* [Task]:
Print each entry word for word.

Stored dataset items:

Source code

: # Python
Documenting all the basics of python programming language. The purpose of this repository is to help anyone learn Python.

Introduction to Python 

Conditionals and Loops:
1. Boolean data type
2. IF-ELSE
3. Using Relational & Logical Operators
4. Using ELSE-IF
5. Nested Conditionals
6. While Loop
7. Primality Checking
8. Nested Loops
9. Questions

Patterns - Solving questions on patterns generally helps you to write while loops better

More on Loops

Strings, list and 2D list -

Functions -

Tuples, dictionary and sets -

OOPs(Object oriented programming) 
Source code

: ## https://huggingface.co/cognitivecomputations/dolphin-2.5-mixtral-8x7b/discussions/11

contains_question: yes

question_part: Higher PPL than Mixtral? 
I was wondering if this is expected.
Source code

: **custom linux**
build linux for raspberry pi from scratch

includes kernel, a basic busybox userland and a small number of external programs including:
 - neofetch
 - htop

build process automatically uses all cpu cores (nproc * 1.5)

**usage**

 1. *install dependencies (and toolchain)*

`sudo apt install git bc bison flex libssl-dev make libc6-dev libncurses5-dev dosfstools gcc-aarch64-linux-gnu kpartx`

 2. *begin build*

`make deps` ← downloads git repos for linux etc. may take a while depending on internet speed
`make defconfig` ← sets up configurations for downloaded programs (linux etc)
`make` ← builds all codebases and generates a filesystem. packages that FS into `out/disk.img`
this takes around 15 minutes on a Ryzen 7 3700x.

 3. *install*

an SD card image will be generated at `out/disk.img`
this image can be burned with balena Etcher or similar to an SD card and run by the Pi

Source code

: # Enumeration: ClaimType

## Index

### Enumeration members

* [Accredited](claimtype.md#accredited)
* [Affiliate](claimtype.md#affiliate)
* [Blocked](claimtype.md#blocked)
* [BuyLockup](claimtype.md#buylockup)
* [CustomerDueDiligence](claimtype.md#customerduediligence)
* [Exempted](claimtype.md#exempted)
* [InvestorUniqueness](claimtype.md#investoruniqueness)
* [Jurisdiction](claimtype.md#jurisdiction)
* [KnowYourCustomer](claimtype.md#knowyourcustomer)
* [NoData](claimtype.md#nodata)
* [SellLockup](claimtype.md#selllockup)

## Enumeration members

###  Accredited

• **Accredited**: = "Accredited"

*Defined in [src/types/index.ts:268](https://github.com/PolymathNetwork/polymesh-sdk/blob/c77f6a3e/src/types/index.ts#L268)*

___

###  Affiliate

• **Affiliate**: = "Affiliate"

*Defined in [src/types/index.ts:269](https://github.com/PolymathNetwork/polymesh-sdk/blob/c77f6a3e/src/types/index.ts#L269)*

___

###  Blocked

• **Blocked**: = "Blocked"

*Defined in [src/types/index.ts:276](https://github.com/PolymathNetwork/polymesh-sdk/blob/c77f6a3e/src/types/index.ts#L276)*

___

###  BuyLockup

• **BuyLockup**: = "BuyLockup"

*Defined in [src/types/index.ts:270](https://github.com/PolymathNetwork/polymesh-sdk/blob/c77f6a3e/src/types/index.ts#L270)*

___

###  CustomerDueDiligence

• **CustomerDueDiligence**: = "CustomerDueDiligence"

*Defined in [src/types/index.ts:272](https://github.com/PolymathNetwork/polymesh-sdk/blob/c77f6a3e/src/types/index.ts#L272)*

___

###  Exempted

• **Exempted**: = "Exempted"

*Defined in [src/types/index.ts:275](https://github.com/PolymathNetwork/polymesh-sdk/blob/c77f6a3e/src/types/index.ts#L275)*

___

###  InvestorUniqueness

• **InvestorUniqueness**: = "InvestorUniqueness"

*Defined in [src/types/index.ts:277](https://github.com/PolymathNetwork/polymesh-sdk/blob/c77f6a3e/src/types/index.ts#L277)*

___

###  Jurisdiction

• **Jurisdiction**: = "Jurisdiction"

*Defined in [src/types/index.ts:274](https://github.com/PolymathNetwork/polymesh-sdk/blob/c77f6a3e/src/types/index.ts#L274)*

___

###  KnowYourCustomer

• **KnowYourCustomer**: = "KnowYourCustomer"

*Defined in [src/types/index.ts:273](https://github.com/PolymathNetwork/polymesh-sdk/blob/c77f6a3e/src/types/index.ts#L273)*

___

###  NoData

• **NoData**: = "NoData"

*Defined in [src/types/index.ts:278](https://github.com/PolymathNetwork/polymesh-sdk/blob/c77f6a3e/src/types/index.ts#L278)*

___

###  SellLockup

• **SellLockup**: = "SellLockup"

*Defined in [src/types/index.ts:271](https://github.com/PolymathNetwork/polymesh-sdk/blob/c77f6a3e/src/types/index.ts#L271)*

* [Task answer]:
Source code

: # Python
Documenting all the basics of python programming language. The purpose of this repository is to help anyone learn Python.

Introduction to Python 

Conditionals and Loops:
1. Boolean data type
2. IF-ELSE
3. Using Relational & Logical Operators
4. Using ELSE-IF
5. Nested Conditionals
6. While Loop
7. Primality Checking
8. Nested Loops
9. Questions

Patterns - Solving questions on patterns generally helps you to write while loops better

More on Loops

Strings, list and 2D list -

Functions -

Tuples, dictionary and sets -

OOPs(Object oriented programming) 
Source code

: ## https://huggingface.co/cognitivecomputations/dolphin-2.5-mixtral-8x7b/discussions/11

contains_question: yes

question_part: Higher PPL than Mixtral? 
I was wondering if this is expected.
Source code

: **custom linux**
build linux for raspberry pi from scratch

includes kernel, a basic busybox userland and a small number of external programs including:
 - neofetch
 - htop

build process automatically uses all cpu cores (nproc * 1.5)

**usage**

 1. *install dependencies (and toolchain)*

`sudo apt install git bc bison flex libssl-dev make libc6-dev libncurses5-dev dosfstools gcc-aarch64-linux-gnu kpartx`

 2. *begin build*

`make deps` ← downloads git repos for linux etc. may take a while depending on internet speed
`make defconfig` ← sets up configurations for downloaded programs (linux etc)
`make` ← builds all codebases and generates a filesystem. packages that FS into `out/disk.img`
this takes around 15 minutes on a Ryzen 7 3700x.

 3. *install*

an SD card image will be generated at `out/disk.img`
this image can be burned with balena Etcher or similar to an SD card and run by the Pi

Source code

: # Enumeration: ClaimType

## Index

### Enumeration members

* [Accredited](claimtype.md#accredited)
* [Affiliate](claimtype.md#affiliate)
* [Blocked](claimtype.md#blocked)
* [BuyLockup](claimtype.md#buylockup)
* [CustomerDueDiligence](claimtype.md#customerduediligence)
* [Exempted](claimtype.md#exempted)
* [InvestorUniqueness](claimtype.md#investoruniqueness)
* [Jurisdiction](claimtype.md#jurisdiction)
* [KnowYourCustomer](claimtype.md#knowyourcustomer)
* [NoData](claimtype.md#nodata)
* [SellLockup](claimtype.md#selllockup)

## Enumeration members

###  Accredited

• **Accredited**: = "Accredited"

*Defined in [src/types/index.ts:268](https://github.com/PolymathNetwork/polymesh-sdk/blob/c77f6a3e/src/types/index.ts#L268)*

___

###  Affiliate

• **Affiliate**: = "Affiliate"

*Defined in [src/types/index.ts:269](https://github.com/PolymathNetwork/polymesh-sdk/blob/c77f6a3e/src/types/index.ts#L269)*

___

###  Blocked

• **Blocked**: = "Blocked"

*Defined in [src/types/index.ts:276](https://github.com/PolymathNetwork/polymesh-sdk/blob/c77f6a3e/src/types/index.ts#L276)*

___

###  BuyLockup

• **BuyLockup**: = "BuyLockup"

*Defined in [src/types/index.ts:270](https://github.com/PolymathNetwork/polymesh-sdk/blob/c77f6a3e/src/types/index.ts#L270)*

___

###  CustomerDueDiligence

• **CustomerDueDiligence**: = "CustomerDueDiligence"

*Defined in [src/types/index.ts:272](https://github.com/PolymathNetwork/polymesh-sdk/blob/c77f6a3e/src/types/index.ts#L272)*

___

###  Exempted

• **Exempted**: = "Exempted"

*Defined in [src/types/index.ts:275](https://github.com/PolymathNetwork/polymesh-sdk/blob/c77f6a3e/src/types/index.ts#L275)*

___

###  InvestorUniqueness

• **InvestorUniqueness**: = "InvestorUniqueness"

*Defined in [src/types/index.ts:277](https://github.com/PolymathNetwork/polymesh-sdk/blob/c77f6a3e/src/types/index.ts#L277)*

___

###  Jurisdiction

• **Jurisdiction**: = "Jurisdiction"

*Defined in [src/types/index.ts:274](https://github.com/PolymathNetwork/polymesh-sdk/blob/c77f6a3e/src/types/index.ts#L274)*

___

###  KnowYourCustomer

• **KnowYourCustomer**: = "KnowYourCustomer"

*Defined in [src/types/index.ts:273](https://github.com/PolymathNetwork/polymesh-sdk/blob/c77f6a3e/src/types/index.ts#L273)*

___

###  NoData

• **NoData**: = "NoData"

*Defined in [src/types/index.ts:278](https://github.com/PolymathNetwork/polymesh-sdk/blob/c77f6a3e/src/types/index.ts#L278)*

___

###  SellLockup

• **SellLockup**: = "SellLockup"

*Defined in [src/types/index.ts:271](https://github.com/PolymathNetwork/polymesh-sdk/blob/c77f6a3e/src/types/index.ts#L271)*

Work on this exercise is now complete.